Education Department spokeswoman Liz Hill said the changes are about ensuring every individual complainant gets the care and attention they deserve.
“In OCR, processing times have skyrocketed in recent years, and the case backlog has exploded. Justice delayed is justice denied, and justice for many complainants has been denied for too long,” she said in an email. “These internal enforcement instructions seek to clear out the backlog while giving every complaint the individualized and thorough consideration it deserves. There is no longer an artificial requirement to collect several years' of data when many complaints can be adequately addressed much more efficiently and quickly. These new instructions also direct that all civil rights violations be given equal care and importance, and every type of civil right to be enforced with equal vigor and vigilance.”
Broader Context of Policy
Although Jackson’s letter laid out instructions to OCR staff and not institutions, it’s the second time since DeVos came on at the department that it has apparently changed course on civil rights, to the consternation of advocates. Citing ongoing legal challenges, DeVos in February withdrew 2016 guidelines from the Obama administration involving how universities and school districts should handle discrimination against transgender students.
DeVos also received criticism from LGBT advocates when she suggested in a Senate budget hearing this month that there is unsettled law on civil rights enforcement in those areas.

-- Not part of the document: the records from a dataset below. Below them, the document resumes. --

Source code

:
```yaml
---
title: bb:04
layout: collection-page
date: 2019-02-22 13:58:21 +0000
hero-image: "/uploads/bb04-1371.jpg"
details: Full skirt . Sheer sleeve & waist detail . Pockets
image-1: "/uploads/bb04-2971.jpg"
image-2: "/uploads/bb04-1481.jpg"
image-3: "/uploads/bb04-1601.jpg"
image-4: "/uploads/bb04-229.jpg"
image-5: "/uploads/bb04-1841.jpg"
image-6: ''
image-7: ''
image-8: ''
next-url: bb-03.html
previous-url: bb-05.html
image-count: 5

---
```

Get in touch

And civil rights groups and Democratic lawmakers have criticized a 40-position staffing cut to the Office for Civil Rights in the Department of Education’s proposed 2018 budget.
Lhamon wrote to the office’s regional directors that OCR’s core mission is “to ensure equal access to education and to promote educational excellence through vigorous enforcement of civil rights in our nation’s schools.” But advocates said the memo sets up a false dichotomy between making remedies to systemic problems and reaching timely resolution of individual complaints. Brodsky said the best answer to large case backlogs and wait times isn’t a change in approach to investigations.
“The answer is full funding for OCR,” Brodsky said. “It can’t do its job when it’s short staffed.”